Il critique les concepts d’élitisme et de populisme, en expliquant un peu simplement que « ce qui définit le mieux un mouvement comme “populiste”, c’est… le refus des classes supérieures d’appliquer les décisions du peuple ». La grande variabilité des répartitions par sexe qu’il observe dans l’électorat “populiste” américain (électeurs de Trump), anglais (Brexit), suédois, italien, allemands et français, montre « la variété et la complexité du phénomène populiste ».

Le péché originel : Maastricht

Le premier chapitre de cette seconde partie est entièrement consacré au traité de Maastricht (chapitre 6) qui est, selon Todd, à l’origine de tous les maux français.

Il explique l’évolution qui a conduit au traité, en particulier « l’art français du contretemps » : nationalisations en 1981, au moment où Thatcher et Reagan déclenchent la vague néolibérale, obsession de la stabilité et parité monétaire à partir de 1983, au moment de l’acceptation dans le monde des taux de change flottants. La domination de la haute bureaucratie a substitué « un néolibéralisme loufoque géré par des énarques qui n’acceptent pas au fond la simple loi de l’offre et de la demande. » La signature du traité est présentée comme une catastrophe qui provoque la disparition de la gestion étatiste-dirigiste française souple, adaptée à « la dimension anarchique de la culture française » et qui consistait à rétablir la compétitivité des entreprises françaises par des dévaluations du franc sans aiguiser les tensions sociales.

Pour critiquer la création de l’euro, Todd s’inspire tout d’abord d’un essai d’Ashoka Lody, Euro tragedy : A Drama in Nine acts.

Les concepts de groupthink et de « bulle cognitive » fonctionnent un peu comme une bulle financière. Ils lui semblent insuffisants pour expliquer l’emballement d’une classe politico-bureaucratique, qui « ne peut fonctionner à vide ». Je n’en suis pas sûr : le vide se remplit d’autant plus vite qu’il y a des intérêts idéologiques, financiers ou autres en jeu ou susceptibles de naître, et l’effet d’emballement résulte de l’intérêt immédiat qui, actuellement, prédomine dans la vie politique et des entreprises. Mais ces concepts sont d’autant plus intéressants qu’ils concernent la classe politico-bureaucratique : on retrouve là l’idée de la stratification culturelle de la société, la classe supérieure pouvant vivre en vase clos et générer par suite « des pensées supérieures déconnectées du réel. » Todd ne précise pas que cette supériorité est autoproclamée, malgré la reconnaissance par cette classe du principe d’égalité réelle, et le qualificatif « supérieures » me paraît prétentieux. Ce qui est exact, c’est qu’elles sont souvent déconnectées du réel.

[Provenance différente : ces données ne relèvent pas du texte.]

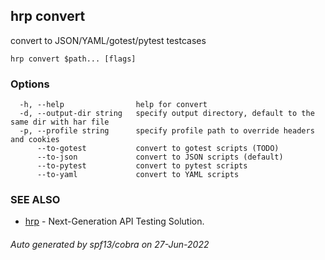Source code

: ## hrp convert

convert to JSON/YAML/gotest/pytest testcases

```
hrp convert $path... [flags]
```

### Options

```
  -h, --help                help for convert
  -d, --output-dir string   specify output directory, default to the same dir with har file
  -p, --profile string      specify profile path to override headers and cookies
      --to-gotest           convert to gotest scripts (TODO)
      --to-json             convert to JSON scripts (default)
      --to-pytest           convert to pytest scripts
      --to-yaml             convert to YAML scripts
```

### SEE ALSO

* [hrp](hrp.md)	 - Next-Generation API Testing Solution.

###### Auto generated by spf13/cobra on 27-Jun-2022
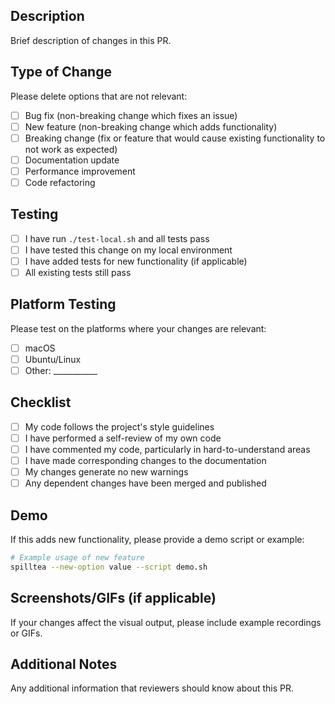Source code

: ## Description

Brief description of changes in this PR.

## Type of Change

Please delete options that are not relevant:

- [ ] Bug fix (non-breaking change which fixes an issue)
- [ ] New feature (non-breaking change which adds functionality)
- [ ] Breaking change (fix or feature that would cause existing functionality to not work as expected)
- [ ] Documentation update
- [ ] Performance improvement
- [ ] Code refactoring

## Testing

- [ ] I have run `./test-local.sh` and all tests pass
- [ ] I have tested this change on my local environment
- [ ] I have added tests for new functionality (if applicable)
- [ ] All existing tests still pass

## Platform Testing

Please test on the platforms where your changes are relevant:

- [ ] macOS
- [ ] Ubuntu/Linux
- [ ] Other: ___________

## Checklist

- [ ] My code follows the project's style guidelines
- [ ] I have performed a self-review of my own code
- [ ] I have commented my code, particularly in hard-to-understand areas
- [ ] I have made corresponding changes to the documentation
- [ ] My changes generate no new warnings
- [ ] Any dependent changes have been merged and published

## Demo

If this adds new functionality, please provide a demo script or example:

```bash
# Example usage of new feature
spilltea --new-option value --script demo.sh
```

## Screenshots/GIFs (if applicable)

If your changes affect the visual output, please include example recordings or GIFs.

## Additional Notes

Any additional information that reviewers should know about this PR.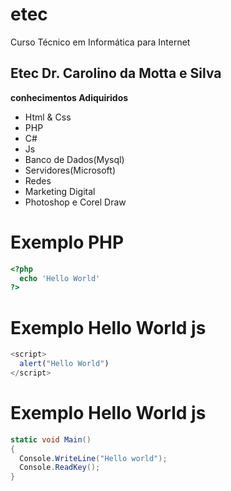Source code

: # etec
Curso Técnico em Informática para Internet

## Etec Dr. Carolino da Motta e Silva

**conhecimentos Adiquiridos**

- Html & Css
- PHP
- C#
- Js
- Banco de Dados(Mysql)
- Servidores(Microsoft)
- Redes
- Marketing Digital
- Photoshop e Corel Draw

# Exemplo PHP

```php
<?php 
  echo 'Hello World'
?>
```

# Exemplo Hello World js

```js
<script>
  alert("Hello World")
</script>
```

# Exemplo Hello World js

```c#
static void Main()
{
  Console.WriteLine("Hello world");
  Console.ReadKey();
}
```


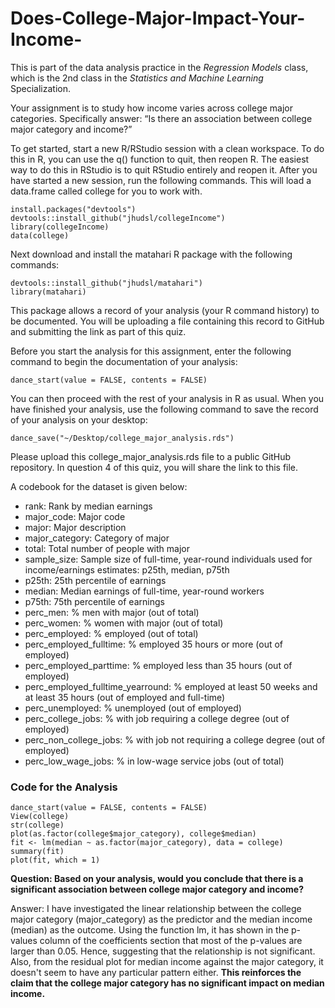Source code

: # Does-College-Major-Impact-Your-Income-
This is part of the data analysis practice in the *Regression Models* class, which is the 2nd class in the *Statistics and Machine Learning* Specialization.


Your assignment is to study how income varies across college major categories. Specifically answer: “Is there an association between college major category and income?”

To get started, start a new R/RStudio session with a clean workspace. To do this in R, you can use the q() function to quit, then reopen R. The easiest way to do this in RStudio is to quit RStudio entirely and reopen it. After you have started a new session, run the following commands. This will load a data.frame called college for you to work with.


``` {r installpackages, echo = TRUE, results = "hide}
install.packages("devtools")
devtools::install_github("jhudsl/collegeIncome")
library(collegeIncome)
data(college)
```

Next download and install the matahari R package with the following commands:

``` {r morepack, echo = TRUE, results = "hide}
devtools::install_github("jhudsl/matahari")
library(matahari)
```

This package allows a record of your analysis (your R command history) to be documented. You will be uploading a file containing this record to GitHub and submitting the link as part of this quiz.

Before you start the analysis for this assignment, enter the following command to begin the documentation of your analysis:

``` {r start, echo = TRUE, results = "hide}
dance_start(value = FALSE, contents = FALSE)
```

You can then proceed with the rest of your analysis in R as usual. When you have finished your analysis, use the following command to save the record of your analysis on your desktop:

``` {r stop, echo = TRUE, results = "hide"}
dance_save("~/Desktop/college_major_analysis.rds")
```

Please upload this college_major_analysis.rds file to a public GitHub repository. In question 4 of this quiz, you will share the link to this file.

A codebook for the dataset is given below:

- rank: Rank by median earnings
- major_code: Major code
- major: Major description
- major_category: Category of major
- total: Total number of people with major
- sample_size: Sample size of full-time, year-round individuals used for income/earnings estimates: p25th, median, p75th
- p25th: 25th percentile of earnings
- median: Median earnings of full-time, year-round workers
- p75th: 75th percentile of earnings
- perc_men: % men with major (out of total)
- perc_women: % women with major (out of total)
- perc_employed: % employed (out of total)
- perc_employed_fulltime: % employed 35 hours or more (out of employed)
- perc_employed_parttime: % employed less than 35 hours (out of employed)
- perc_employed_fulltime_yearround: % employed at least 50 weeks and at least 35 hours (out of employed and full-time)
- perc_unemployed: % unemployed (out of employed)
- perc_college_jobs: % with job requiring a college degree (out of employed)
- perc_non_college_jobs: % with job not requiring a college degree (out of employed)
- perc_low_wage_jobs: % in low-wage service jobs (out of total)

### Code for the Analysis
``` {r code, echo = TRUE, results = "hide"}
dance_start(value = FALSE, contents = FALSE)
View(college)
str(college)
plot(as.factor(college$major_category), college$median)
fit <- lm(median ~ as.factor(major_category), data = college)
summary(fit)
plot(fit, which = 1)
```

**Question: Based on your analysis, would you conclude that there is a significant association between college major category and income?**

Answer: I have investigated the linear relationship between the college major category (major_category) as the predictor and the median income (median) as the outcome. Using the function lm, it has shown in the p-values column of the coefficients section that most of the p-values are larger than 0.05. Hence, suggesting that the relationship is not significant. Also, from the residual plot for median income against the major category, it doesn't seem to have any particular pattern either. **This reinforces the claim that the college major category has no significant impact on median income.**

Cette bulle, en France, c’est la volonté de cesser les dévaluations de la monnaie considérées comme humiliantes par les élites françaises de gauche et de droite, et de contrôler l’Allemagne réunifiée. Todd considère que l’échec était assuré parce que la création de l’euro renforçait au contraire l’Allemagne en imposant l’abandon de la politique économique française menée auparavant. Il oublie que la réunification a créé une crise économique importante en Allemagne, et que sa puissance résulte de son traitement de cette crise dont elle s’est remarquablement sortie.

L’idée de créer une monnaie unique européenne est ancienne – le président Pompidou y pensait déjà en 1969 d’après Todd – mais c’est la chute du mur de Berlin qui a été l’élément déclencheur. L’histoire est connue, mais l’auteur affirme que les Allemands savaient que « la monnaie unique se révélerait, à terme, un instrument de leur puissance. » C’est une affirmation contestable, les Allemands ayant accepté l’euro avec réticence. C’est le résultat non seulement de la politique allemande, mais aussi de celles des pays, en particulier d’Europe du sud, qui, en échouant, ont renforcé la domination économique de l’Allemagne.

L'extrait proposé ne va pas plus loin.